From my limited understanding, smart-pointers in C++ libraries use reference counting technique. I wonder is there any library in C++ using this kind of implementation for smart-pointers? And since the book is purely theoretical, I could not visualize how the implementation is done. An example to demonstrate this idea would be greatly valuable. Please correct me if I'm wrong.

Thanks,

2

2 Answers

2
votes

There is one difficulty to using garbage collection in C++, it's to identify what is pointer and what is not.

If you can tweak a compiler to provide this information for each and every object type, then you're done, but if you cannot, then you need to use conservative approach: that is scanning the memory searching for any pattern that may look like a pointer. There is also the difficulty of "bit stuffing" here, where people stuff bits into pointers (the higher bits are mostly unused in 64 bits) or XOR two different pointers to "save space".

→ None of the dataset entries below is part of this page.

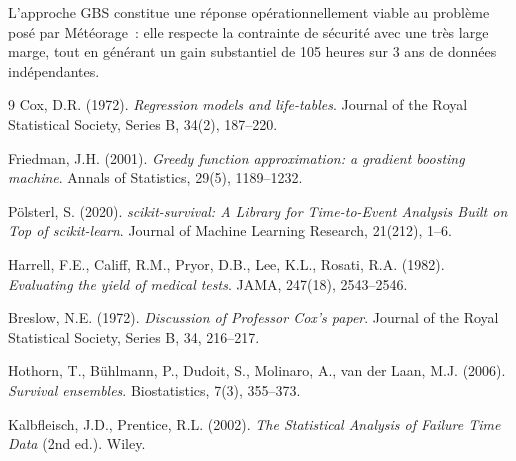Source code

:\documentclass[a4paper,11pt]{article}
\begin{document}
\medskip

L'approche GBS constitue une réponse opérationnellement viable au problème posé par Météorage~:
elle respecte la contrainte de sécurité avec une très large marge, tout en générant un gain
substantiel de 105 heures sur 3 ans de données indépendantes.

\newpage
\begin{thebibliography}{9}
  Cox, D.R. (1972). \textit{Regression models and life-tables}. Journal of the Royal Statistical
  Society, Series B, 34(2), 187--220.

  Friedman, J.H. (2001). \textit{Greedy function approximation: a gradient boosting machine}.
  Annals of Statistics, 29(5), 1189--1232.

  Pölsterl, S. (2020). \textit{scikit-survival: A Library for Time-to-Event Analysis Built on
  Top of scikit-learn}. Journal of Machine Learning Research, 21(212), 1--6.

  Harrell, F.E., Califf, R.M., Pryor, D.B., Lee, K.L., Rosati, R.A. (1982).
  \textit{Evaluating the yield of medical tests}. JAMA, 247(18), 2543--2546.

  Breslow, N.E. (1972). \textit{Discussion of Professor Cox's paper}. Journal of the Royal
  Statistical Society, Series B, 34, 216--217.

  Hothorn, T., Bühlmann, P., Dudoit, S., Molinaro, A., van der Laan, M.J. (2006).
  \textit{Survival ensembles}. Biostatistics, 7(3), 355--373.

  Kalbfleisch, J.D., Prentice, R.L. (2002). \textit{The Statistical Analysis of Failure
  Time Data} (2nd ed.). Wiley.
\end{thebibliography}
\end{document}

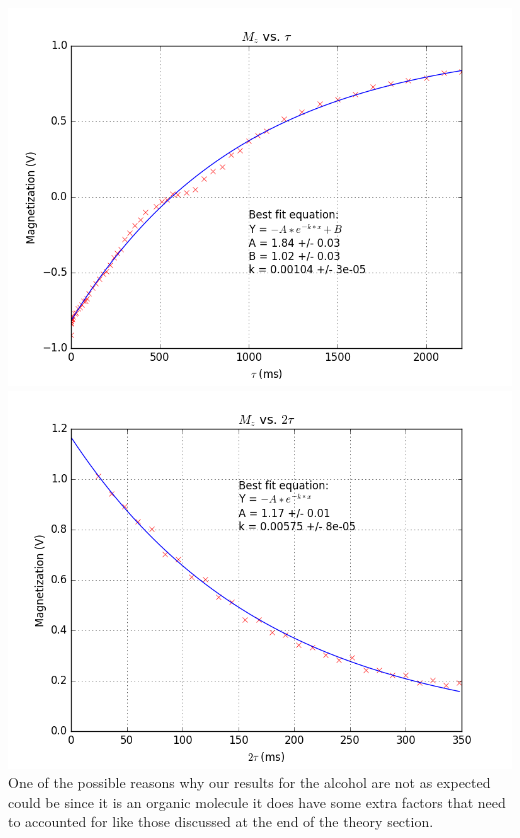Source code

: \documentclass{article}
\begin{document}
{\begin{multicols}{2}
\center
\includegraphics[width=\linewidth]{pic-for-report/isoproponyl-2-T1.png}
\label{fig:36}
\includegraphics[width=\linewidth]{pic-for-report/isoproponyl-2-T2-MG.png}
\label{fig:37}
\justify
One of the possible reasons why our results for the alcohol are not as expected could be since it is an organic molecule it does have some extra factors that need to accounted for like those discussed at the end of the theory section.

\end{multicols}}
\end{document}
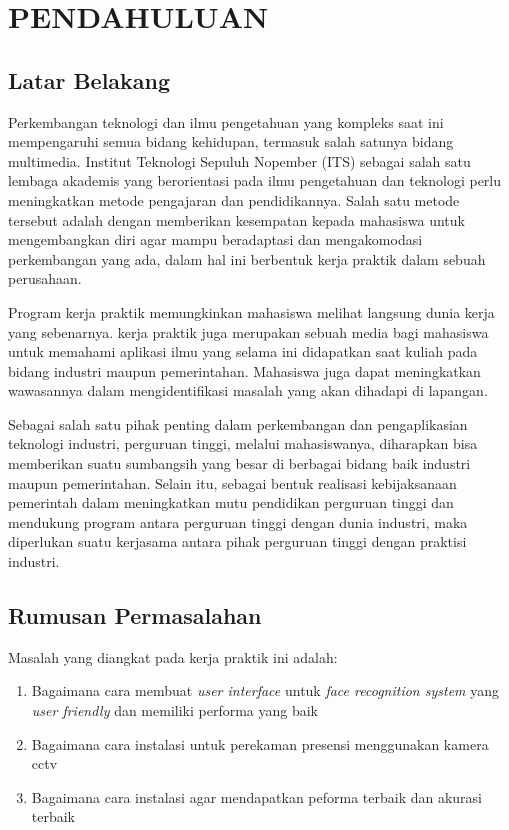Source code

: \chapter{PENDAHULUAN}


\section{Latar Belakang}

  Perkembangan teknologi dan ilmu pengetahuan yang kompleks saat ini mempengaruhi semua bidang kehidupan, termasuk salah satunya bidang multimedia. Institut Teknologi Sepuluh Nopember (ITS) sebagai salah satu lembaga akademis yang berorientasi pada ilmu pengetahuan dan teknologi perlu meningkatkan metode pengajaran dan pendidikannya. Salah satu metode tersebut adalah dengan memberikan kesempatan kepada mahasiswa untuk mengembangkan diri agar mampu beradaptasi dan mengakomodasi perkembangan yang ada, dalam hal ini berbentuk kerja praktik dalam sebuah perusahaan.
  
  Program kerja praktik memungkinkan mahasiswa melihat langsung dunia kerja yang sebenarnya. kerja praktik juga merupakan sebuah media bagi mahasiswa untuk memahami aplikasi ilmu yang selama ini didapatkan saat kuliah pada bidang industri maupun pemerintahan. Mahasiswa juga dapat meningkatkan wawasannya dalam mengidentifikasi masalah yang akan dihadapi di lapangan.

  
  Sebagai salah satu pihak penting dalam perkembangan dan pengaplikasian teknologi industri, perguruan tinggi, melalui mahasiswanya, diharapkan bisa memberikan suatu sumbangsih yang besar di berbagai bidang baik industri maupun pemerintahan. Selain itu, sebagai bentuk realisasi kebijaksanaan pemerintah dalam meningkatkan mutu pendidikan perguruan tinggi dan mendukung program  antara perguruan tinggi dengan dunia industri, maka diperlukan suatu kerjasama antara pihak perguruan tinggi dengan praktisi industri.


\section{Rumusan Permasalahan}

Masalah yang diangkat pada kerja praktik ini adalah:

\begin{enumerate}[nolistsep]

  \item Bagaimana cara membuat \textit{user interface} untuk \textit{face recognition system} yang \textit{user friendly} dan memiliki performa yang baik
  
  \item Bagaimana cara instalasi  untuk perekaman presensi menggunakan kamera cctv

  \item Bagaimana cara instalasi  agar mendapatkan peforma terbaik dan akurasi terbaik

\end{enumerate}

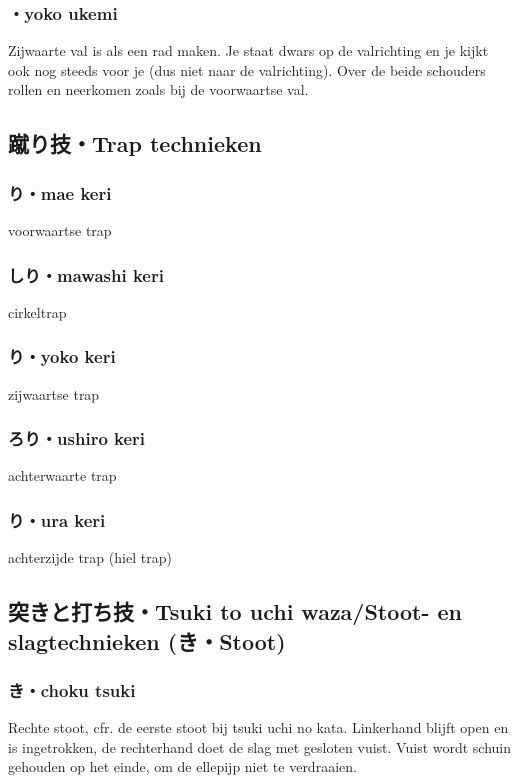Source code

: \subsubsection{・yoko ukemi}
Zijwaarte val is als een rad maken. Je staat dwars op de valrichting en je kijkt ook nog steeds voor je (dus niet naar de valrichting). Over de beide schouders rollen en neerkomen zoals bij de voorwaartse val.

\subsection{蹴り技・Trap technieken}
\subsubsection{り・mae keri}
voorwaartse trap

\subsubsection{しり・mawashi keri}
cirkeltrap

\subsubsection{り・yoko keri} 
zijwaartse trap

\subsubsection{ろり・ushiro keri}
achterwaarte trap   

\subsubsection{り・ura keri}
achterzijde trap (hiel trap)

\subsection{突きと打ち技・Tsuki to uchi waza/Stoot- en slagtechnieken ({\bfseries{}き・Stoot})}
\subsubsection{き・choku tsuki}
Rechte stoot, cfr. de eerste stoot bij tsuki uchi no kata. Linkerhand blijft open en is ingetrokken, de rechterhand doet de slag met gesloten vuist. Vuist wordt schuin gehouden op het einde, om de ellepijp niet te verdraaien.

Now, in C++0x the Standard Committee introduced a standard ABI to help implementing Garbage Collection. In n3225 you can find it at 20.9.11 Pointer safety [util.dynamic.safety]. This supposes that people will implement those functions for their types, of course:

void declare_reachable(void* p); // throw std::bad_alloc
template <typename T> T* undeclare_reachable(T* p) noexcept;

void declare_no_pointers(char* p, size_t n) noexcept;
void undeclare_no_pointers(char* p, size_t n) noexcept;

pointer_safety get_pointer_safety() noexcept;

When implemented, it will authorize you to plug any garbage collection scheme (defining those functions) into your application. It will of course require some work of course to actually provide those operations wherever they are needed. One solution could be to simply override new and delete but it does not account for pointer arithmetic...

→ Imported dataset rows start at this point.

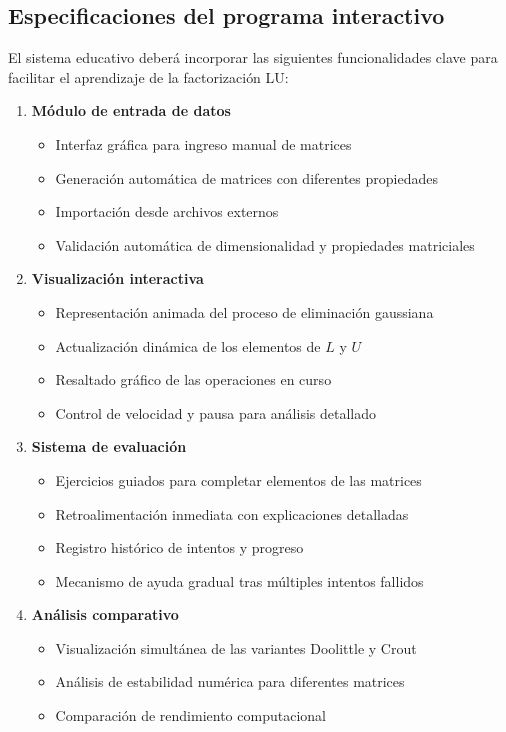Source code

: \subsection{Especificaciones del programa interactivo}

El sistema educativo deberá incorporar las siguientes funcionalidades clave para facilitar el aprendizaje de la factorización LU:

\begin{enumerate}
	\item \textbf{Módulo de entrada de datos}
	\begin{itemize}
		\item Interfaz gráfica para ingreso manual de matrices
		\item Generación automática de matrices con diferentes propiedades
		\item Importación desde archivos externos
		\item Validación automática de dimensionalidad y propiedades matriciales
	\end{itemize}
	
	\item \textbf{Visualización interactiva}
	\begin{itemize}
		\item Representación animada del proceso de eliminación gaussiana
		\item Actualización dinámica de los elementos de $L$ y $U$
		\item Resaltado gráfico de las operaciones en curso
		\item Control de velocidad y pausa para análisis detallado
	\end{itemize}
	
	\item \textbf{Sistema de evaluación}
	\begin{itemize}
		\item Ejercicios guiados para completar elementos de las matrices
		\item Retroalimentación inmediata con explicaciones detalladas
		\item Registro histórico de intentos y progreso
		\item Mecanismo de ayuda gradual tras múltiples intentos fallidos
	\end{itemize}
	
	\item \textbf{Análisis comparativo}
	\begin{itemize}
		\item Visualización simultánea de las variantes Doolittle y Crout
		\item Análisis de estabilidad numérica para diferentes matrices
		\item Comparación de rendimiento computacional
	\end{itemize}
	

\end{enumerate}
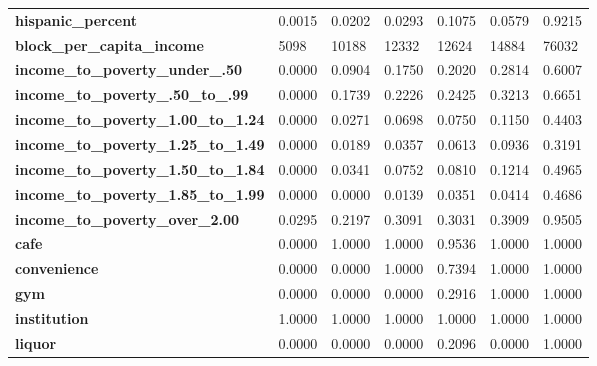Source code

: \documentclass{article}
\begin{document}
\begin{table}[H]
\begin{center}
\begin{tabular}{lllllll}
\textbf{hispanic\_percent}   & 0.0015        & 0.0202           & 0.0293          & 0.1075        & 0.0579           & 0.9215   \\
\textbf{block\_per\_capita\_income}          & 5098          & 10188            & 12332           & 12624         & 14884            & 76032         \\
\textbf{income\_to\_poverty\_under\_.50}     & 0.0000        & 0.0904           & 0.1750          & 0.2020        & 0.2814           & 0.6007        \\
\textbf{income\_to\_poverty\_.50\_to\_.99}   & 0.0000        & 0.1739           & 0.2226          & 0.2425        & 0.3213           & 0.6651        \\
\textbf{income\_to\_poverty\_1.00\_to\_1.24} & 0.0000        & 0.0271           & 0.0698          & 0.0750        & 0.1150           & 0.4403        \\
\textbf{income\_to\_poverty\_1.25\_to\_1.49} & 0.0000        & 0.0189           & 0.0357          & 0.0613        & 0.0936           & 0.3191        \\
\textbf{income\_to\_poverty\_1.50\_to\_1.84} & 0.0000        & 0.0341           & 0.0752          & 0.0810        & 0.1214           & 0.4965        \\
\textbf{income\_to\_poverty\_1.85\_to\_1.99} & 0.0000        & 0.0000           & 0.0139          & 0.0351        & 0.0414           & 0.4686        \\
\textbf{income\_to\_poverty\_over\_2.00}     & 0.0295        & 0.2197           & 0.3091          & 0.3031        & 0.3909           & 0.9505        \\
\textbf{cafe}                                & 0.0000        & 1.0000           & 1.0000          & 0.9536        & 1.0000           & 1.0000        \\
\textbf{convenience}                         & 0.0000        & 0.0000           & 1.0000          & 0.7394        & 1.0000           & 1.0000        \\
\textbf{gym}                                 & 0.0000        & 0.0000           & 0.0000          & 0.2916        & 1.0000           & 1.0000        \\
\textbf{institution}                         & 1.0000        & 1.0000           & 1.0000          & 1.0000        & 1.0000           & 1.0000        \\
\textbf{liquor}                              & 0.0000        & 0.0000           & 0.0000          & 0.2096        & 0.0000           & 1.0000        \\

\end{tabular}
\end{center}
\end{table}
\end{document}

Finally, there are many strategies for Garbage Collection: Reference Counting (with Cycle Detection algorithms) and Mark And Sweep are the main different systems, but they come in various flavors (Generational or not, Copying/Compacting or not, ...).

1
votes

Although they may have upgraded it by now, Mozilla Firefox used to use a hybrid approach in which reference-counted smart pointers were used when possible, with a mark-and-sweep garbage collector running in parallel to clean up reference cycles. It's possible other projects have adopted this approach, though I'm not fully sure.

The main reason that I could see C++ programmers avoiding this type of garbage collection is that it means that object destructors would run asynchronously. This means that if any objects were created that held on to important resources, such as network connections or physical hardware, the cleanup wouldn't be guaranteed to occur in a timely fashion. Moreover, the destructors would have to be very careful to use appropriate synchronization if they were to access shared resources, while in a single-threaded, straight reference-counting solution this wouldn't be necessary.

The other complexity of this approach is that C++ allows for raw arithmetic operations on pointers, which greatly complicates the implementation of any garbage collector. It's possible to conservatively solve this problem (look at the Boehm GC, for example), though it's a significant barrier to building a system of this sort.